What is being asked: Copy each line of the entries that includes the word "shall".

Data for the task:
++++++++++++++++++++
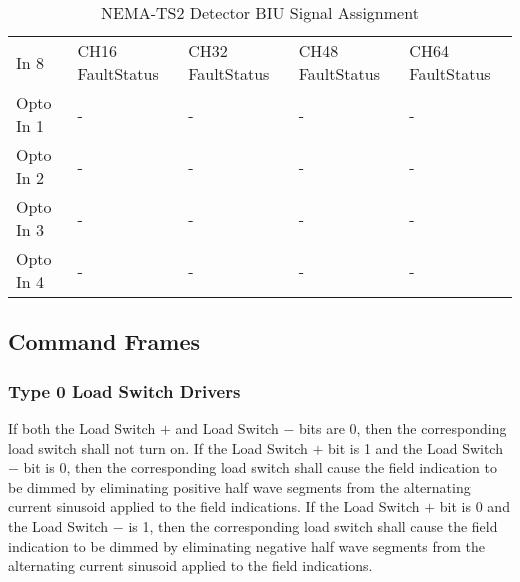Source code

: \documentclass[]{article}
\begin{document}
\begin{table}[h]
{\begin{tabular}{lllll}
			In 8            & CH16 FaultStatus       & CH32 FaultStatus        & CH48 FaultStatus        & CH64 FaultStatus        \\
			Opto In 1       & -                      & -                       & -                       & -                       \\
			Opto In 2       & -                      & -                       & -                       & -                       \\
			Opto In 3       & -                      & -                       & -                       & -                       \\
			Opto In 4       & -                      & -                       & -                       & -                       \\ \hline
		\end{tabular}%
	}
	\caption{NEMA-TS2 Detector BIU Signal Assignment}
	\label{tab:dr-biu-signal-assignment}
\end{table}

\clearpage

\subsection {Command Frames}

\subsubsection {Type 0 Load Switch Drivers}

If both the Load Switch $+$ and Load Switch $-$ bits are 0, then the corresponding load switch shall not turn on.
If the Load Switch $+$ bit is 1 and the Load Switch $-$ bit is 0, then the corresponding load switch shall cause the field indication to be dimmed by eliminating positive half wave segments from the alternating current sinusoid applied to the field indications. If the Load Switch $+$ bit is 0 and the Load Switch $-$ is 1, then the corresponding load switch shall cause the field indication to be dimmed by eliminating negative half wave segments from the alternating current sinusoid applied to the field indications.
\end{document}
++++++++++++++++++++
Response area:
If both the Load Switch $+$ and Load Switch $-$ bits are 0, then the corresponding load switch shall not turn on.
If the Load Switch $+$ bit is 1 and the Load Switch $-$ bit is 0, then the corresponding load switch shall cause the field indication to be dimmed by eliminating positive half wave segments from the alternating current sinusoid applied to the field indications. If the Load Switch $+$ bit is 0 and the Load Switch $-$ is 1, then the corresponding load switch shall cause the field indication to be dimmed by eliminating negative half wave segments from the alternating current sinusoid applied to the field indications.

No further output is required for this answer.